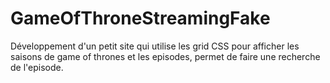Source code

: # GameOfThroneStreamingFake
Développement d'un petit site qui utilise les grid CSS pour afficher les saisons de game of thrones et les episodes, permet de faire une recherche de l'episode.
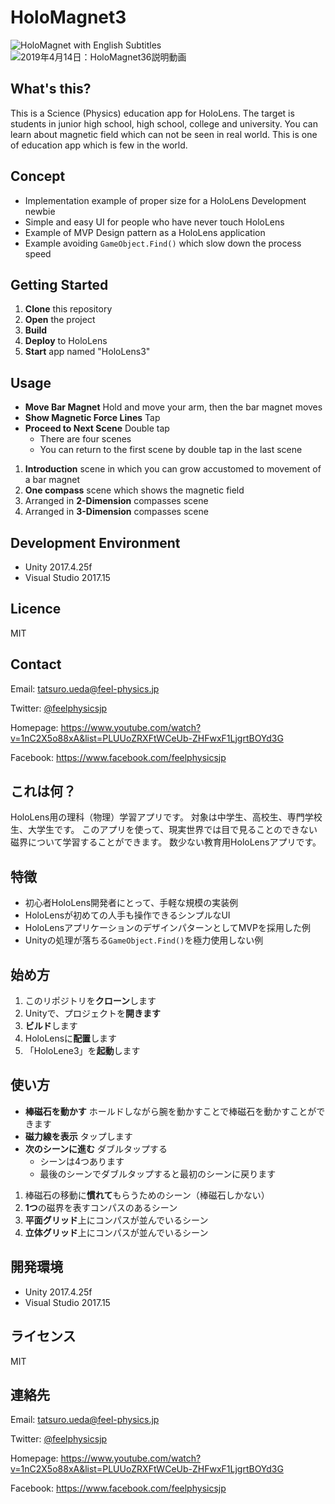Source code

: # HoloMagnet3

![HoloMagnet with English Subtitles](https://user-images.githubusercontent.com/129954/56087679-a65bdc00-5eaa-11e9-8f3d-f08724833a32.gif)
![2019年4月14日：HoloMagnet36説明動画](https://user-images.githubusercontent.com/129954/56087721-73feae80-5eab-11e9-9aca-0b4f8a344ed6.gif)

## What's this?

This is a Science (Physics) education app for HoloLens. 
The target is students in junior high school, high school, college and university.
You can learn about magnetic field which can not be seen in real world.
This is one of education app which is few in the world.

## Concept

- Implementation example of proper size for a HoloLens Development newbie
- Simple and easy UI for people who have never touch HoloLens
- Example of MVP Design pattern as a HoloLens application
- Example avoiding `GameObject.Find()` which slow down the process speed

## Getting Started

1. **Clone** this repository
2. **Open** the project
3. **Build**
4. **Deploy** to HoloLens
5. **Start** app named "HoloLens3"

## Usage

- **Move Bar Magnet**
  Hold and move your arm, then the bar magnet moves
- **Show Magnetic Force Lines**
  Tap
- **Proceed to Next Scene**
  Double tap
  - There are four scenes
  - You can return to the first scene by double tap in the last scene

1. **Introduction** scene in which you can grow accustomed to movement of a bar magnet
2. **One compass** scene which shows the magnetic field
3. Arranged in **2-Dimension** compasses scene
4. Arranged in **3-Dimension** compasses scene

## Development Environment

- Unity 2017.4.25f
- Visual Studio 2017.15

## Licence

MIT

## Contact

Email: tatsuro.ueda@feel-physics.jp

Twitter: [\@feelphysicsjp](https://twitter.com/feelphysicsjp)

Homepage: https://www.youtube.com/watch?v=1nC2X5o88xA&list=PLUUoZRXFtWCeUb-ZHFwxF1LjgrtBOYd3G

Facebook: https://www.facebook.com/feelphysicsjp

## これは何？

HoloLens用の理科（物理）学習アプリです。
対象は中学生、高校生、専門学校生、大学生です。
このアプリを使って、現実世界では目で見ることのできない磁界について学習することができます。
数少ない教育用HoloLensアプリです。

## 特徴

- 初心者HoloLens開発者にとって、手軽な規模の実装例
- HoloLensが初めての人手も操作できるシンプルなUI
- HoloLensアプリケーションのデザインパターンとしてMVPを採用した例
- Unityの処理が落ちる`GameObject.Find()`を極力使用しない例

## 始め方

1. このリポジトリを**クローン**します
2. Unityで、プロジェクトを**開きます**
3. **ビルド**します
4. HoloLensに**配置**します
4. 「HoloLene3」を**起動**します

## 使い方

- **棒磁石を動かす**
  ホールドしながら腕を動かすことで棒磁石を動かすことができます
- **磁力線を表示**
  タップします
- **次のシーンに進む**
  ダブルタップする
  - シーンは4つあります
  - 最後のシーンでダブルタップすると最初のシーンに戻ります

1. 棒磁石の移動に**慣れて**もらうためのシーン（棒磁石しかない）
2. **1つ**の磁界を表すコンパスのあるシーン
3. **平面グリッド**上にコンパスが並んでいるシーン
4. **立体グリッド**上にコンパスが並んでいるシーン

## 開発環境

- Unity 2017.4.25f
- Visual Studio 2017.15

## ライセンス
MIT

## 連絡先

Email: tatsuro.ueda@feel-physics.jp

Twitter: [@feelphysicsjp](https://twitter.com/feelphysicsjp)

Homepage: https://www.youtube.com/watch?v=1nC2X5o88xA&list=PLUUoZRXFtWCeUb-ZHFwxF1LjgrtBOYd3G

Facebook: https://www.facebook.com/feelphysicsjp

-------------------------

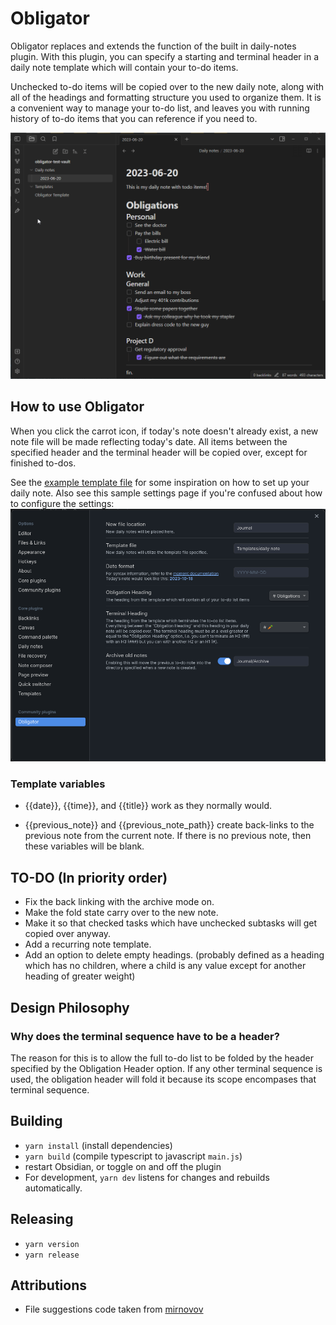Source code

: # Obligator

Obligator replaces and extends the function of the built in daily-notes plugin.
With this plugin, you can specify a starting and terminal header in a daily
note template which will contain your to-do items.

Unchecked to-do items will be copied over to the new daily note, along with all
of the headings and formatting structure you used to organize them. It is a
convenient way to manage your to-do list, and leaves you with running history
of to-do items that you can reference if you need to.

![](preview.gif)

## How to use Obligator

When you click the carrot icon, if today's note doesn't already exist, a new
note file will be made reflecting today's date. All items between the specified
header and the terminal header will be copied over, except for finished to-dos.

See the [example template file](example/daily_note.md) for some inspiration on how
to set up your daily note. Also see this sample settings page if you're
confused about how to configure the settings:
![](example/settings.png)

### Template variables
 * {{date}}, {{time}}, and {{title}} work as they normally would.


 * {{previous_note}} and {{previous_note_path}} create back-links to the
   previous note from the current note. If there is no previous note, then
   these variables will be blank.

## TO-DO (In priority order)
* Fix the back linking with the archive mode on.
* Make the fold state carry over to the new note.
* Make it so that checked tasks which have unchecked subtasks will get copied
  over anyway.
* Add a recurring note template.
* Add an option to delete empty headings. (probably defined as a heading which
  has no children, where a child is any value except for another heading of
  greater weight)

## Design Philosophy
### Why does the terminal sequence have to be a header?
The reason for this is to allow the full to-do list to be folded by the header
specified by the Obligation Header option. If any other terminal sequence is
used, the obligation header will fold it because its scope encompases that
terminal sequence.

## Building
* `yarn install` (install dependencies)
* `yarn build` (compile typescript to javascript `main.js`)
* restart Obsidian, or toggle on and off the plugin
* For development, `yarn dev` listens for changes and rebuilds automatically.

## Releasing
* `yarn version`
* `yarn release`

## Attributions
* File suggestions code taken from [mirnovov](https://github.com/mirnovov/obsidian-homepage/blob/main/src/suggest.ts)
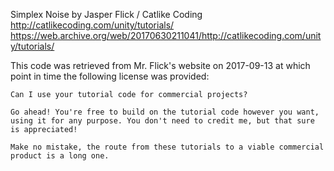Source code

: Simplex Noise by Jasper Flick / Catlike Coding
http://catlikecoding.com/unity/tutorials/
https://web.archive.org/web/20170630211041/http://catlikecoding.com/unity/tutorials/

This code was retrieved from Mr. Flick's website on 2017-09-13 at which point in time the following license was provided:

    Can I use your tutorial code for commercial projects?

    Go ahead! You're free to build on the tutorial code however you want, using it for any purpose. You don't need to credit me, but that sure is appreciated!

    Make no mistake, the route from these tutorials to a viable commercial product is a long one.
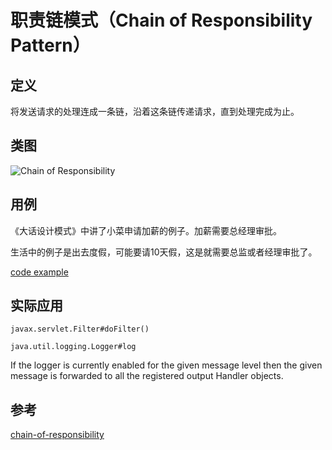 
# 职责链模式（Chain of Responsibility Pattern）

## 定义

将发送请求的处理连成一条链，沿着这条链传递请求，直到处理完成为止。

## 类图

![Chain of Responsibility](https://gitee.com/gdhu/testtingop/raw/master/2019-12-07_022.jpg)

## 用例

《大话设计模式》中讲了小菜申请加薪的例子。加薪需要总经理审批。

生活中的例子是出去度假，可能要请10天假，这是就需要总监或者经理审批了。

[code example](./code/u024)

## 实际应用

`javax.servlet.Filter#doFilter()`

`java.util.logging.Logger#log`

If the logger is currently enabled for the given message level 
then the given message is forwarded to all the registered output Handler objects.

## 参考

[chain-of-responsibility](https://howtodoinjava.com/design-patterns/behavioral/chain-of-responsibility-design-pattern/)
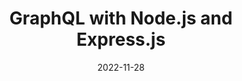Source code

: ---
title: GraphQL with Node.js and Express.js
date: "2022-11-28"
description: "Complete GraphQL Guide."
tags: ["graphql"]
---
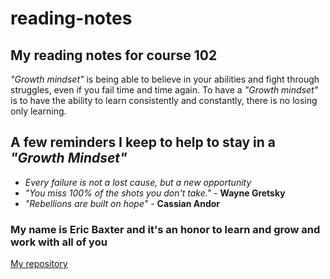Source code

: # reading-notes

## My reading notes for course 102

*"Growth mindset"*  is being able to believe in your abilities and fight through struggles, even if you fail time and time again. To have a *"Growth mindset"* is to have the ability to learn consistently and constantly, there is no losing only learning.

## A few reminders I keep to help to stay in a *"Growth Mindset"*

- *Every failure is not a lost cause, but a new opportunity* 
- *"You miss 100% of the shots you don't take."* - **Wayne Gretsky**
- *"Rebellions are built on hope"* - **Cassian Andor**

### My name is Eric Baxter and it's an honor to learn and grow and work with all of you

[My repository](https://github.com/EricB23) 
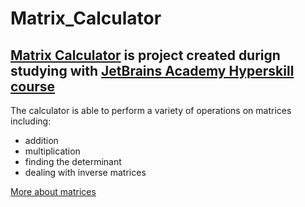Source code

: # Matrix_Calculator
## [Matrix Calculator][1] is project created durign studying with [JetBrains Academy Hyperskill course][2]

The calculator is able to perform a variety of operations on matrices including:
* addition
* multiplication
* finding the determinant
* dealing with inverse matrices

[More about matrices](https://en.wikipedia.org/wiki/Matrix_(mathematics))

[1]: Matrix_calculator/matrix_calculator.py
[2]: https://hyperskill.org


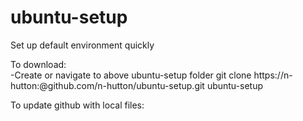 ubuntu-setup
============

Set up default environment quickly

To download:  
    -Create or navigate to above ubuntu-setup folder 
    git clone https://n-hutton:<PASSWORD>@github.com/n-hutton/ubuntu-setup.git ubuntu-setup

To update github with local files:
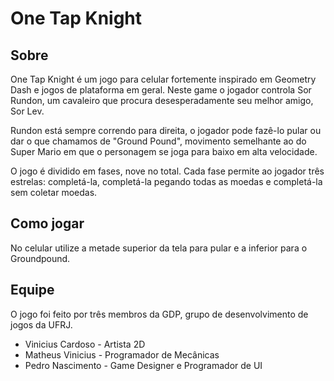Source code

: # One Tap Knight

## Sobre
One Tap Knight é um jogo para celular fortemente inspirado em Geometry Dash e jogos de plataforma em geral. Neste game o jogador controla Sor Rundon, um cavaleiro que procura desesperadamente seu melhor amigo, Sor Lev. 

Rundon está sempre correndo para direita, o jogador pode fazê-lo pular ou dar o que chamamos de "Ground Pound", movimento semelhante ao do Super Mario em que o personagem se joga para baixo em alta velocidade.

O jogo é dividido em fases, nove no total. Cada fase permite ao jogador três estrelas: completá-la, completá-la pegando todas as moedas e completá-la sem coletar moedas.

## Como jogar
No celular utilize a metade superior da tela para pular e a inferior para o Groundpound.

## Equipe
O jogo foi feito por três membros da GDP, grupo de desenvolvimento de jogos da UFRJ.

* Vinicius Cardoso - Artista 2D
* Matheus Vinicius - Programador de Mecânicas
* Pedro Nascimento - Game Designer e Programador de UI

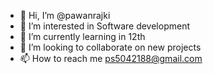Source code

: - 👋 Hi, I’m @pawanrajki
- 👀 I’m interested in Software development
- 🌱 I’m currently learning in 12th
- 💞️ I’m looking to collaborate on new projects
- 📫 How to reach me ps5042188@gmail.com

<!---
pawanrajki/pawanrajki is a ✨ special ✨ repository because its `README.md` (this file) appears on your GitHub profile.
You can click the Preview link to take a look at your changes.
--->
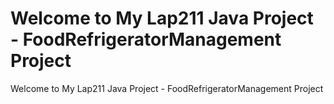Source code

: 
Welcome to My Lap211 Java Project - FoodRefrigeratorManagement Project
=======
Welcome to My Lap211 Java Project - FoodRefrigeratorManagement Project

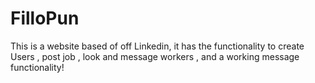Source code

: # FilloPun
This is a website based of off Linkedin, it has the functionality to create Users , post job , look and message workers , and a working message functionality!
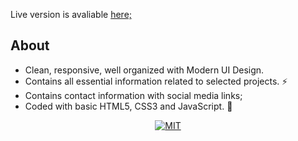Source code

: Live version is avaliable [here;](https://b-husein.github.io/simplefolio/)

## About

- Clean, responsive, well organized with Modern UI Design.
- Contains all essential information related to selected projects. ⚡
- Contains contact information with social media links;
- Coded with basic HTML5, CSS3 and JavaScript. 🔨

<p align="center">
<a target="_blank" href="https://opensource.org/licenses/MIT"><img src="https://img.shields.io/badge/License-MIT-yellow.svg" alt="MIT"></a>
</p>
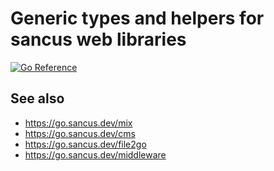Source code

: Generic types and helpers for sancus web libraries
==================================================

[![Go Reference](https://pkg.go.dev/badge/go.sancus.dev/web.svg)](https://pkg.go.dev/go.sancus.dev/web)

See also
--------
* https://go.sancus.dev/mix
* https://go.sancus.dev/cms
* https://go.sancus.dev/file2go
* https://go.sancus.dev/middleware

-------------------------

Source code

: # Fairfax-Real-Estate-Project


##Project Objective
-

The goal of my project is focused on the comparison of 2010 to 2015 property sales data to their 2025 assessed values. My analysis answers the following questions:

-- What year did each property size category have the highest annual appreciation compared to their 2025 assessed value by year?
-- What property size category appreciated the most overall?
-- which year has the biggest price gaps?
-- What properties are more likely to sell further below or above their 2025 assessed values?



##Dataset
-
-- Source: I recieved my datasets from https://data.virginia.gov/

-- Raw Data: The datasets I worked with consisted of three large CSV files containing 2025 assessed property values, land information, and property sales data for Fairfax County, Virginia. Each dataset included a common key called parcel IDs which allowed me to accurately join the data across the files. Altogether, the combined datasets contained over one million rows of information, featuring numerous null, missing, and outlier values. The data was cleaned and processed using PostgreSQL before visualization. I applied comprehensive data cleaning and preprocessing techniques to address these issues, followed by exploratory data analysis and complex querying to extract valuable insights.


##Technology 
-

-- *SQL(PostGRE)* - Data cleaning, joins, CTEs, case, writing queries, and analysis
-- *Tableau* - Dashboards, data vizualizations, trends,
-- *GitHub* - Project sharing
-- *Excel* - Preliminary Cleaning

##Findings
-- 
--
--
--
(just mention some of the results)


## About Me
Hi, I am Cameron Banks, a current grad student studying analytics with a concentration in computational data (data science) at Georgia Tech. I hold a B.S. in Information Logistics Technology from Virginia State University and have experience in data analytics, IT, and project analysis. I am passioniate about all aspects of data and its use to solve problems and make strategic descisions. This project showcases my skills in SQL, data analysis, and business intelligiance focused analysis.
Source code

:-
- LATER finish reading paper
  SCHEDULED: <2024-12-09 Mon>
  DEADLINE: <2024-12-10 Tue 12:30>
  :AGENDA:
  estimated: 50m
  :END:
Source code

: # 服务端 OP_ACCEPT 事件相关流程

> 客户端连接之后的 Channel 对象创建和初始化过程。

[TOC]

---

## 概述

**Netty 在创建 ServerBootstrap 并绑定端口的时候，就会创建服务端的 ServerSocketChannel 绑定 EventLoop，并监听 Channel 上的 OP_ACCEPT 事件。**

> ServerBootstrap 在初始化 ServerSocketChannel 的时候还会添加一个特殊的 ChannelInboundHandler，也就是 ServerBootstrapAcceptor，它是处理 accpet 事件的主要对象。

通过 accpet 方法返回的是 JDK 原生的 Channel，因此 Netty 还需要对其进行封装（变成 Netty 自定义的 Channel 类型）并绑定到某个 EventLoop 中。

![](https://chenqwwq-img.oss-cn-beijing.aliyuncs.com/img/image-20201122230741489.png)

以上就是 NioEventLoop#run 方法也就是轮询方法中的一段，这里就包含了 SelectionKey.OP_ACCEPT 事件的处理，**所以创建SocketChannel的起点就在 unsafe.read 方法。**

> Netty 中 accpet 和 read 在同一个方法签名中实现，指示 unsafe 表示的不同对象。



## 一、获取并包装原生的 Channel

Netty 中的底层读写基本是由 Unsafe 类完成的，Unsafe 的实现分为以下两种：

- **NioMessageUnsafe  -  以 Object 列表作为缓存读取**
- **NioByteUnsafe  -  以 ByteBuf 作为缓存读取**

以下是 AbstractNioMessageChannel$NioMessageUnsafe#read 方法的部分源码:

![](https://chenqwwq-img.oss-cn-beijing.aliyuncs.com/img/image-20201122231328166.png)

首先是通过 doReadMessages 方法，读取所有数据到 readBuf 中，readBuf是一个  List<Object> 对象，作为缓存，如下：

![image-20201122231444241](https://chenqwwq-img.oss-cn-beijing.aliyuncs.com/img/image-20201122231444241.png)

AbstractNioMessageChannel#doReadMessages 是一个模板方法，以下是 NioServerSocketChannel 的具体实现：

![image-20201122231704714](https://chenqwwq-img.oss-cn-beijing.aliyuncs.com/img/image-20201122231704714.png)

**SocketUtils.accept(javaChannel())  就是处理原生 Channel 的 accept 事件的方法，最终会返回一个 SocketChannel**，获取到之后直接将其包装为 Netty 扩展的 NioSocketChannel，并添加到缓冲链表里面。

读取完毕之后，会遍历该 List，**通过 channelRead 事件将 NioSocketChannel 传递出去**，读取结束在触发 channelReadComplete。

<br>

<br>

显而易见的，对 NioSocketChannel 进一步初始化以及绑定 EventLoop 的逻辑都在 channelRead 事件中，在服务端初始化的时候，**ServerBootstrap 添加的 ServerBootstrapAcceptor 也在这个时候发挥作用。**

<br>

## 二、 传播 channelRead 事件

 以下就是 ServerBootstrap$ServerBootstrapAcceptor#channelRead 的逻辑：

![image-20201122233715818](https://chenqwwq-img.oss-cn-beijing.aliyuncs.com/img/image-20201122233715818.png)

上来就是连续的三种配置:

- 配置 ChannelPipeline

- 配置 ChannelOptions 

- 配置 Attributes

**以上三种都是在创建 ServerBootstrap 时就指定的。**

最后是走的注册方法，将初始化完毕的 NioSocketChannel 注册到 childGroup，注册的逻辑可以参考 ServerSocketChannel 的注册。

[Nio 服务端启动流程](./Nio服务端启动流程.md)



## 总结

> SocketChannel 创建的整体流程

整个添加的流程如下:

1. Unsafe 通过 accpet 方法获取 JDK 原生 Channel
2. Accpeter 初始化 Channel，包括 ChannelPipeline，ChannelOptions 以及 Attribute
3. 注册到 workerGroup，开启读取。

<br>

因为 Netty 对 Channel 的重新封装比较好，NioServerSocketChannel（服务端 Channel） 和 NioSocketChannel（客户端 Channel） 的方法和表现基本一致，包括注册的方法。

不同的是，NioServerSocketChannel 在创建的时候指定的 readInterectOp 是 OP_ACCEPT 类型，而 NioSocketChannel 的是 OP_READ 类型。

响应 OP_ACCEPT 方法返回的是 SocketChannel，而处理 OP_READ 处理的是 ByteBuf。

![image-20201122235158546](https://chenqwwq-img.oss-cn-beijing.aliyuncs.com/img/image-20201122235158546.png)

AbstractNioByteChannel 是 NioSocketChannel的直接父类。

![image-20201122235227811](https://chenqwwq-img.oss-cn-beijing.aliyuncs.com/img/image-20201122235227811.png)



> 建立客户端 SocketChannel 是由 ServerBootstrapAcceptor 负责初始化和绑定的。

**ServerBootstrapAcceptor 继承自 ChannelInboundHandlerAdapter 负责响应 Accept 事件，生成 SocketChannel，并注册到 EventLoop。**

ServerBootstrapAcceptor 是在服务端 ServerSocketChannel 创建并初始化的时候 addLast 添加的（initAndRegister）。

-------------------------

## Problem to work on
In the material above, find the line containing "confused about how" and the line containing "off the plugin", then write out exactly those two lines and every line between them, and nothing more.

## Answer space
confused about how to configure the settings:
![](example/settings.png)

### Template variables
 * {{date}}, {{time}}, and {{title}} work as they normally would.


 * {{previous_note}} and {{previous_note_path}} create back-links to the
   previous note from the current note. If there is no previous note, then
   these variables will be blank.

## TO-DO (In priority order)
* Fix the back linking with the archive mode on.
* Make the fold state carry over to the new note.
* Make it so that checked tasks which have unchecked subtasks will get copied
  over anyway.
* Add a recurring note template.
* Add an option to delete empty headings. (probably defined as a heading which
  has no children, where a child is any value except for another heading of
  greater weight)

## Design Philosophy
### Why does the terminal sequence have to be a header?
The reason for this is to allow the full to-do list to be folded by the header
specified by the Obligation Header option. If any other terminal sequence is
used, the obligation header will fold it because its scope encompases that
terminal sequence.

## Building
* `yarn install` (install dependencies)
* `yarn build` (compile typescript to javascript `main.js`)
* restart Obsidian, or toggle on and off the plugin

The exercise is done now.